In the summer of 2014 an investigation arose after dozens of Jeep Wranglers were victims of car jacking, seemingly right from under their owner’s nose, with no traces of evidence left behind. No broken glass was found. No car alarms were heard. And no one knew who was behind it. In total, thieves snagged over 150 Jeep Wranglers, worth around 4.5 million dollars.
However, just a few months later, there was a break in the investigation. A woman who had her own Jeep Wrangler stolen, had caught the thieves on camera. More important than who the thieves were, the investigators were able to learn about how the heist was being pulled. The footage showed three men pop the hood and disable the engine and alarms. Then with a key and handheld device, they simply got in the car and drove off, all in only a couple minutes’ time.
Detectives now knew that duplicate keys were being used, and contacted Chrysler with a list of cars to see if any dealerships had been requesting duplicate keys. Sure enough, they found that almost all of those cars had duplicates requested. The dealership was in Cabo San Lucas, Mexico. Through more investigation, the thefts were linked to a motorcycle club named The Hooligans based out of Tijuana. Authorities have made three arrests, while six more are still believed to be at large. Investigations were strengthened by an informant who was a part of the Hooligans. According to this informant, the Hooligans were further divided by those in an inner criminal circle known as the “Dirty 30”. This smaller group regularly participated in criminal activity.

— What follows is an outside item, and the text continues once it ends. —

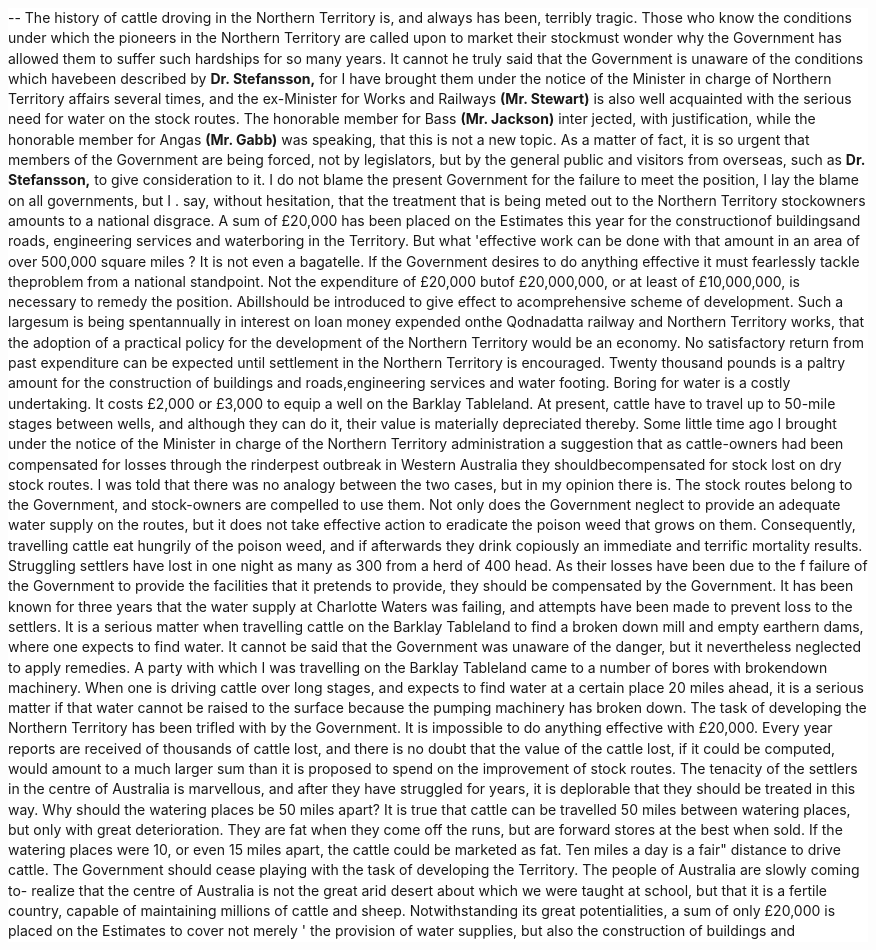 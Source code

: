 -- The history of cattle droving in the Northern Territory is, and always has been, terribly tragic. Those who know the conditions under which the pioneers in the Northern Territory are called upon to market their stockmust wonder why the Government has allowed them to suffer such hardships for so many years. It cannot he truly said that the Government is unaware of the conditions which havebeen described by  **Dr. Stefansson,**  for I have brought them under the notice of the Minister in charge of Northern Territory affairs several times, and the ex-Minister for Works and Railways  **(Mr. Stewart)**  is also well acquainted with the serious need for water on the stock routes. The honorable member for Bass  **(Mr. Jackson)**  inter jected, with justification, while the honorable member for Angas  **(Mr. Gabb)**  was speaking, that this is not a new topic. As a matter of fact, it is so urgent that members of the Government are being forced, not by legislators, but by the general public and visitors from overseas, such as  **Dr. Stefansson,**  to give consideration to it. I do not blame the present Government for the failure to meet the position, I lay the blame on all governments, but I . say, without hesitation, that the treatment that is being meted out to the Northern Territory stockowners amounts to a national disgrace. A sum of £20,000 has been placed on the Estimates this year for the constructionof buildingsand roads, engineering services and waterboring in the Territory. But what 'effective work can be done with that amount in an area of over 500,000 square miles ? It is not even a bagatelle. If the Government desires to do anything effective it must fearlessly tackle theproblem from a national standpoint. Not the expenditure of £20,000 butof £20,000,000, or at least of £10,000,000, is necessary to remedy the position. Abillshould be introduced to give effect to acomprehensive scheme of development. Such a largesum is being spentannually in interest on loan money expended onthe Qodnadatta railway and Northern Territory works, that the adoption of a practical policy for the development of the Northern Territory would be an economy. No satisfactory return from past expenditure can be expected until settlement in the Northern Territory is encouraged. Twenty thousand pounds is a paltry amount for the construction of buildings and roads,engineering services and water footing. Boring for water is a costly undertaking. It costs £2,000 or £3,000 to equip a well on the Barklay Tableland. At present, cattle have to travel up to 50-mile stages between wells, and although they can do it, their value is materially depreciated thereby. Some little time ago I brought under the notice of the Minister in charge of the Northern Territory administration a suggestion that as cattle-owners had been compensated for losses through the rinderpest outbreak in Western Australia they shouldbecompensated for stock lost on dry stock routes. I was told that there was no analogy between the two cases, but in my opinion there is. The stock routes belong to the Government, and stock-owners are compelled to use them. Not only does the Government neglect to provide an adequate water supply on the routes, but it does not take effective action to eradicate the poison weed that grows on them. Consequently, travelling cattle eat hungrily of the poison weed, and if afterwards they drink copiously an immediate and terrific mortality results. Struggling settlers have lost in one night as many as 300 from a herd of 400 head. As their losses have been due to the f failure  of the Government to provide the facilities that it pretends to provide, they should be  compensated  by the Government. It has been known for three years that the water supply at Charlotte Waters was failing, and attempts have been made to prevent loss to the settlers. It is a serious matter when travelling cattle on  the Barklay Tableland to find a broken down mill and empty  earthern  dams, where one expects to find water. It cannot be said that the Government was unaware of the danger, but it nevertheless neglected to apply remedies. A party with which I was travelling on the Barklay Tableland came to a number of bores with brokendown machinery. When one is driving cattle over long stages, and expects to find water at a certain place 20 miles ahead, it is a serious matter if that water cannot be raised to the surface because the pumping machinery has broken down. The task of developing the Northern Territory has been trifled with by the Government. It is impossible to do anything effective with £20,000. Every year reports are received of thousands of cattle lost, and there is no doubt that the value of the cattle lost, if it could be computed, would amount to a much larger sum than it is proposed to spend on the improvement of stock routes. The tenacity of the settlers in the centre of Australia is marvellous, and after they have struggled for years, it is deplorable that they should be treated in this way. Why should the watering places be 50 miles apart? It is true that cattle can be travelled 50 miles between watering places, but only with great deterioration. They are fat when they come off the runs, but are forward stores at the best when sold. If the watering places were 10, or even 15 miles apart, the cattle could be marketed as fat. Ten miles a day is a fair" distance to drive cattle. The Government should cease playing with the task of developing the Territory. The people of Australia are slowly coming to- realize that the centre of Australia is not the great arid desert about which we were taught at school, but that it is a fertile country, capable of maintaining millions of cattle and sheep. Notwithstanding its great potentialities, a sum of only £20,000 is placed on the Estimates to cover not merely ' the provision of water supplies, but also the construction of buildings and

The heist was a complicated multi-step process that first involved the thieves obtaining the vehicle identification number, which they found on a sticker on the windshield. This provided them with information regarding the year and specific model features. Kraig Palmer, a California Highway Patrol investigator explained the car jacking from that point. “To obtain a duplicate key, the group first needs two codes, both of which are housed in a proprietary key database. The first code corresponds to a pattern used to cut the physical key. The second code is required to program a computer chip within the key to the targeted Jeep’s onboard computer. (The computer chip, however, is not programmed using the second code until the time of the car jacking.) The leader sends the VIN to another Hooligan, who accesses the proprietary database and obtains the desired key codes. That Hooligan uses one of the codes to create a duplicate key for the targeted Jeep Wrangler. The Hooligan then provides the duplicate key to the leader along with the second code, which the Hooligans need in order to program the microchip within the key at the time of the theft.”
Some of the obstacles the thieves had to overcome they simply did by popping the hood and cutting the wires that lead to the horn and flashing lights. The final step was to connect a handheld vehicle computer program to the car’s diagnostic port. This stopped any alarms and lights they weren’t able to disconnect and allowed them to simply drive off with the Jeep to Mexico.
The thieves were caught when one of them, Henry Pulido, was stopped for a border check because he was thought to be on a stolen motorcycle. Authorities asked him to unlock his phone, where incriminating pictures and texts were found linking him and others to the multiple cases of car jacking, while 6 others remain at large. The three that were arrested are scheduled for court in August of 2017.